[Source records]
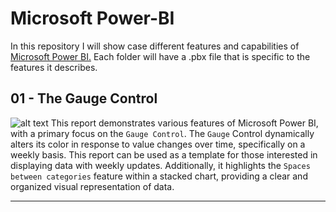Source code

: # Microsoft Power-BI
In this repository I will show case different features and capabilities of [Microsoft Power BI.](https://learn.microsoft.com/en-us/power-bi/fundamentals/power-bi-overview) Each folder will have a .pbx file that is specific to the features it describes.

## 01 - The Gauge Control
![alt text](image.png)
This report demonstrates various features of Microsoft Power BI, with a primary focus on the `Gauge Control`. The `Gauge` Control dynamically alters its color in response to value changes over time, specifically on a weekly basis. This report can be used as a template for those interested in displaying data with weekly updates. Additionally, it highlights the `Spaces between categories` feature within a stacked chart, providing a clear and organized visual representation of data.
***

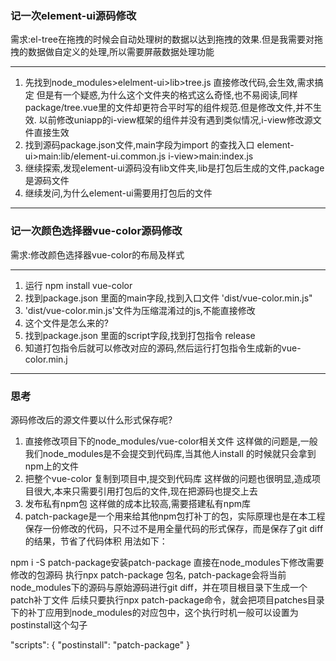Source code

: ### 记一次element-ui源码修改

需求:el-tree在拖拽的时候会自动处理树的数据以达到拖拽的效果.但是我需要对拖拽的数据做自定义的处理,所以需要屏蔽数据处理功能

***
1. 先找到node_modules>elelment-ui>lib>tree.js 直接修改代码,会生效,需求搞定
但是有一个疑惑,为什么这个文件夹的格式这么奇怪,也不易阅读,同样package/tree.vue里的文件却更符合平时写的组件规范.但是修改文件,并不生效.
以前修改uniapp的i-view框架的组件并没有遇到类似情况,i-view修改源文件直接生效
2. 找到源码package.json文件,main字段为import 的查找入口
element-ui>main:lib/element-ui.common.js
i-view>main:index.js
3. 继续探索,发现element-ui源码没有lib文件夹,lib是打包后生成的文件,package是源码文件
4. 继续发问,为什么element-ui需要用打包后的文件

***
### 记一次颜色选择器vue-color源码修改

需求:修改颜色选择器vue-color的布局及样式

***
1. 运行 npm install vue-color 
2. 找到package.json 里面的main字段,找到入口文件 'dist/vue-color.min.js"
3. 'dist/vue-color.min.js'文件为压缩混淆过的js,不能直接修改
4. 这个文件是怎么来的?
5. 找到package.json 里面的script字段,找到打包指令 release
6. 知道打包指令后就可以修改对应的源码,然后运行打包指令生成新的vue-color.min.j

***
### 思考
源码修改后的源文件要以什么形式保存呢?
1. 直接修改项目下的node_modules/vue-color相关文件
这样做的问题是,一般我们node_modules是不会提交到代码库,当其他人install 的时候就只会拿到npm上的文件
2. 把整个vue-color 复制到项目中,提交到代码库
这样做的问题也很明显,造成项目很大,本来只需要引用打包后的文件,现在把源码也提交上去
3. 发布私有npm包
这样做的成本比较高,需要搭建私有npm库
4. patch-package是一个用来给其他npm包打补丁的包，实际原理也是在本工程保存一份修改的代码，只不过不是用全量代码的形式保存，而是保存了git diff的结果，节省了代码体积
用法如下：

npm i -S patch-package安装patch-package
直接在node_modules下修改需要修改的包源码
执行npx patch-package 包名, patch-package会将当前node_modules下的源码与原始源码进行git diff，并在项目根目录下生成一个patch补丁文件
后续只要执行npx patch-package命令，就会把项目patches目录下的补丁应用到node_modules的对应包中，这个执行时机一般可以设置为postinstall这个勾子

"scripts": {
    "postinstall": "patch-package"
}



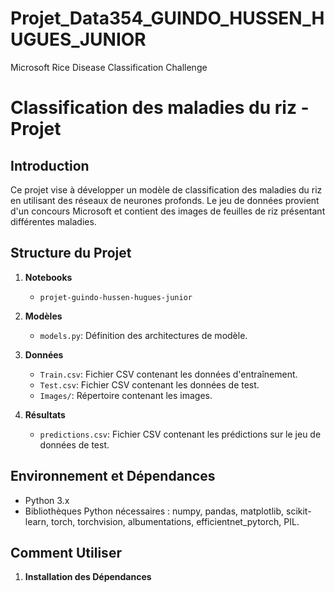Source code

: # Projet_Data354_GUINDO_HUSSEN_HUGUES_JUNIOR
 Microsoft Rice Disease Classification Challenge

# Classification des maladies du riz - Projet 

## Introduction
Ce projet vise à développer un modèle de classification des maladies du riz en utilisant des réseaux de neurones profonds. Le jeu de données provient d'un concours Microsoft et contient des images de feuilles de riz présentant différentes maladies.

## Structure du Projet

1. **Notebooks**
   - `projet-guindo-hussen-hugues-junior`


3. **Modèles**
   - `models.py`: Définition des architectures de modèle.

4. **Données**
   - `Train.csv`: Fichier CSV contenant les données d'entraînement.
   - `Test.csv`: Fichier CSV contenant les données de test.
   - `Images/`: Répertoire contenant les images.

5. **Résultats**
   - `predictions.csv`: Fichier CSV contenant les prédictions sur le jeu de données de test.

## Environnement et Dépendances
- Python 3.x
- Bibliothèques Python nécessaires : numpy, pandas, matplotlib, scikit-learn, torch, torchvision, albumentations, efficientnet_pytorch, PIL.

## Comment Utiliser
1. **Installation des Dépendances**
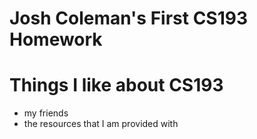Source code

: # Josh Coleman's First CS193 Homework

# Things I like about CS193
- my friends
- the resources that I am provided with
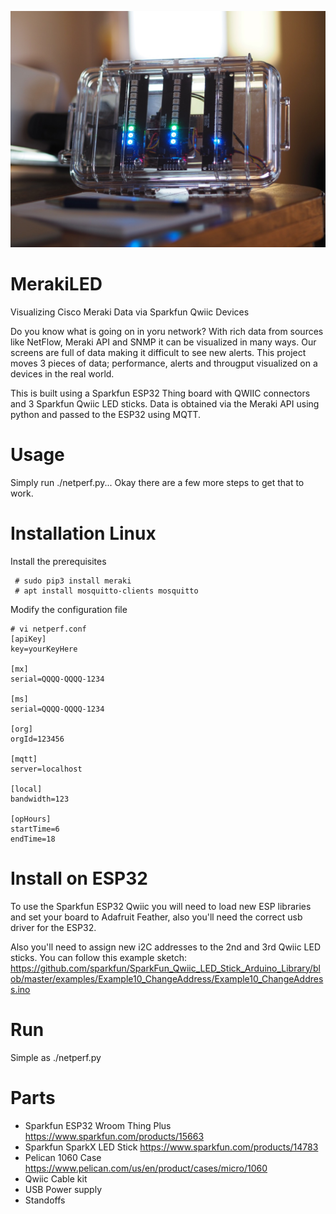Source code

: 

![alt_tag](https://github.com/joemcmanus/MerakiLED/blob/master/images/P8240361.jpg)

# MerakiLED
Visualizing Cisco Meraki Data via Sparkfun Qwiic Devices 

Do you know what is going on in yoru network? With rich data from sources like NetFlow, Meraki API and SNMP it can be visualized in many ways. 
Our screens are full of data making it difficult to see new alerts. This project moves 3 pieces of data; performance, alerts and througput visualized on a devices in the real world. 

This is built using a Sparkfun ESP32 Thing board with QWIIC connectors and 3 Sparkfun Qwiic LED sticks. Data is obtained via the Meraki API using python and passed to the ESP32 using MQTT. 

# Usage

Simply run ./netperf.py... Okay there are a few more steps to get that to work.

# Installation Linux

Install the prerequisites

     # sudo pip3 install meraki
     # apt install mosquitto-clients mosquitto  

Modify the configuration file

    # vi netperf.conf 
    [apiKey]
    key=yourKeyHere
    
    [mx]
    serial=QQQQ-QQQQ-1234
    
    [ms]
    serial=QQQQ-QQQQ-1234
    
    [org]
    orgId=123456
    
    [mqtt]
    server=localhost 

    [local]
    bandwidth=123

    [opHours]
    startTime=6
    endTime=18

# Install on ESP32

To use the Sparkfun ESP32 Qwiic you will need to load new ESP libraries and set your board to Adafruit Feather, also you'll need the correct usb driver for the ESP32. 

Also you'll need to assign new i2C addresses to the 2nd and 3rd Qwiic LED sticks. You can follow this example sketch: https://github.com/sparkfun/SparkFun_Qwiic_LED_Stick_Arduino_Library/blob/master/examples/Example10_ChangeAddress/Example10_ChangeAddress.ino


# Run

Simple as ./netperf.py 


# Parts

 - Sparkfun ESP32 Wroom Thing Plus https://www.sparkfun.com/products/15663
 - Sparkfun SparkX LED Stick https://www.sparkfun.com/products/14783
 - Pelican 1060 Case https://www.pelican.com/us/en/product/cases/micro/1060 
 - Qwiic Cable kit 
 - USB Power supply 
 - Standoffs
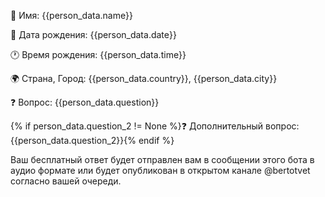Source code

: 🧍  Имя: {{person_data.name}}

📅  Дата рождения: {{person_data.date}}

🕐  Время рождения: {{person_data.time}}

🌍  Страна, Город: {{person_data.country}}, {{person_data.city}}

❓  Вопрос: {{person_data.question}}

{% if person_data.question_2 != None %}❓  Дополнительный вопрос: {{person_data.question_2}}{% endif %}

Ваш бесплатный ответ будет отправлен вам в сообщении этого бота в аудио формате или будет опубликован в открытом канале @bertotvet согласно вашей очереди.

THE TASK: The entries are to be written out again exactly, without their pictures.

REPLY TO THE EXERCISE:
Source code

: # Microsoft Power-BI
In this repository I will show case different features and capabilities of [Microsoft Power BI.](https://learn.microsoft.com/en-us/power-bi/fundamentals/power-bi-overview) Each folder will have a .pbx file that is specific to the features it describes.

## 01 - The Gauge Control
![alt text](image.png)
This report demonstrates various features of Microsoft Power BI, with a primary focus on the `Gauge Control`. The `Gauge` Control dynamically alters its color in response to value changes over time, specifically on a weekly basis. This report can be used as a template for those interested in displaying data with weekly updates. Additionally, it highlights the `Spaces between categories` feature within a stacked chart, providing a clear and organized visual representation of data.
***

Source code

: ### 记一次element-ui源码修改

需求:el-tree在拖拽的时候会自动处理树的数据以达到拖拽的效果.但是我需要对拖拽的数据做自定义的处理,所以需要屏蔽数据处理功能

***
1. 先找到node_modules>elelment-ui>lib>tree.js 直接修改代码,会生效,需求搞定
但是有一个疑惑,为什么这个文件夹的格式这么奇怪,也不易阅读,同样package/tree.vue里的文件却更符合平时写的组件规范.但是修改文件,并不生效.
以前修改uniapp的i-view框架的组件并没有遇到类似情况,i-view修改源文件直接生效
2. 找到源码package.json文件,main字段为import 的查找入口
element-ui>main:lib/element-ui.common.js
i-view>main:index.js
3. 继续探索,发现element-ui源码没有lib文件夹,lib是打包后生成的文件,package是源码文件
4. 继续发问,为什么element-ui需要用打包后的文件

***
### 记一次颜色选择器vue-color源码修改

需求:修改颜色选择器vue-color的布局及样式

***
1. 运行 npm install vue-color 
2. 找到package.json 里面的main字段,找到入口文件 'dist/vue-color.min.js"
3. 'dist/vue-color.min.js'文件为压缩混淆过的js,不能直接修改
4. 这个文件是怎么来的?
5. 找到package.json 里面的script字段,找到打包指令 release
6. 知道打包指令后就可以修改对应的源码,然后运行打包指令生成新的vue-color.min.j

***
### 思考
源码修改后的源文件要以什么形式保存呢?
1. 直接修改项目下的node_modules/vue-color相关文件
这样做的问题是,一般我们node_modules是不会提交到代码库,当其他人install 的时候就只会拿到npm上的文件
2. 把整个vue-color 复制到项目中,提交到代码库
这样做的问题也很明显,造成项目很大,本来只需要引用打包后的文件,现在把源码也提交上去
3. 发布私有npm包
这样做的成本比较高,需要搭建私有npm库
4. patch-package是一个用来给其他npm包打补丁的包，实际原理也是在本工程保存一份修改的代码，只不过不是用全量代码的形式保存，而是保存了git diff的结果，节省了代码体积
用法如下：

npm i -S patch-package安装patch-package
直接在node_modules下修改需要修改的包源码
执行npx patch-package 包名, patch-package会将当前node_modules下的源码与原始源码进行git diff，并在项目根目录下生成一个patch补丁文件
后续只要执行npx patch-package命令，就会把项目patches目录下的补丁应用到node_modules的对应包中，这个执行时机一般可以设置为postinstall这个勾子

"scripts": {
    "postinstall": "patch-package"
}



Source code

: # Projet_Data354_GUINDO_HUSSEN_HUGUES_JUNIOR
 Microsoft Rice Disease Classification Challenge

# Classification des maladies du riz - Projet 

## Introduction
Ce projet vise à développer un modèle de classification des maladies du riz en utilisant des réseaux de neurones profonds. Le jeu de données provient d'un concours Microsoft et contient des images de feuilles de riz présentant différentes maladies.

## Structure du Projet

1. **Notebooks**
   - `projet-guindo-hussen-hugues-junior`


3. **Modèles**
   - `models.py`: Définition des architectures de modèle.

4. **Données**
   - `Train.csv`: Fichier CSV contenant les données d'entraînement.
   - `Test.csv`: Fichier CSV contenant les données de test.
   - `Images/`: Répertoire contenant les images.

5. **Résultats**
   - `predictions.csv`: Fichier CSV contenant les prédictions sur le jeu de données de test.

## Environnement et Dépendances
- Python 3.x
- Bibliothèques Python nécessaires : numpy, pandas, matplotlib, scikit-learn, torch, torchvision, albumentations, efficientnet_pytorch, PIL.

## Comment Utiliser
1. **Installation des Dépendances**
Source code

: # Josh Coleman's First CS193 Homework

# Things I like about CS193
- my friends
- the resources that I am provided with
Source code

: 

![alt_tag](https://github.com/joemcmanus/MerakiLED/blob/master/images/P8240361.jpg)

# MerakiLED
Visualizing Cisco Meraki Data via Sparkfun Qwiic Devices 

Do you know what is going on in yoru network? With rich data from sources like NetFlow, Meraki API and SNMP it can be visualized in many ways. 
Our screens are full of data making it difficult to see new alerts. This project moves 3 pieces of data; performance, alerts and througput visualized on a devices in the real world. 

This is built using a Sparkfun ESP32 Thing board with QWIIC connectors and 3 Sparkfun Qwiic LED sticks. Data is obtained via the Meraki API using python and passed to the ESP32 using MQTT. 

# Usage

Simply run ./netperf.py... Okay there are a few more steps to get that to work.

# Installation Linux

Install the prerequisites

     # sudo pip3 install meraki
     # apt install mosquitto-clients mosquitto  

Modify the configuration file

    # vi netperf.conf 
    [apiKey]
    key=yourKeyHere
    
    [mx]
    serial=QQQQ-QQQQ-1234
    
    [ms]
    serial=QQQQ-QQQQ-1234
    
    [org]
    orgId=123456
    
    [mqtt]
    server=localhost 

    [local]
    bandwidth=123

    [opHours]
    startTime=6
    endTime=18

# Install on ESP32

To use the Sparkfun ESP32 Qwiic you will need to load new ESP libraries and set your board to Adafruit Feather, also you'll need the correct usb driver for the ESP32. 

Also you'll need to assign new i2C addresses to the 2nd and 3rd Qwiic LED sticks. You can follow this example sketch: https://github.com/sparkfun/SparkFun_Qwiic_LED_Stick_Arduino_Library/blob/master/examples/Example10_ChangeAddress/Example10_ChangeAddress.ino


# Run

Simple as ./netperf.py 


# Parts

 - Sparkfun ESP32 Wroom Thing Plus https://www.sparkfun.com/products/15663
 - Sparkfun SparkX LED Stick https://www.sparkfun.com/products/14783
 - Pelican 1060 Case https://www.pelican.com/us/en/product/cases/micro/1060 
 - Qwiic Cable kit 
 - USB Power supply 
 - Standoffs
Source code

: 🧍  Имя: {{person_data.name}}

📅  Дата рождения: {{person_data.date}}

🕐  Время рождения: {{person_data.time}}

🌍  Страна, Город: {{person_data.country}}, {{person_data.city}}

❓  Вопрос: {{person_data.question}}

{% if person_data.question_2 != None %}❓  Дополнительный вопрос: {{person_data.question_2}}{% endif %}

Ваш бесплатный ответ будет отправлен вам в сообщении этого бота в аудио формате или будет опубликован в открытом канале @bertotvet согласно вашей очереди.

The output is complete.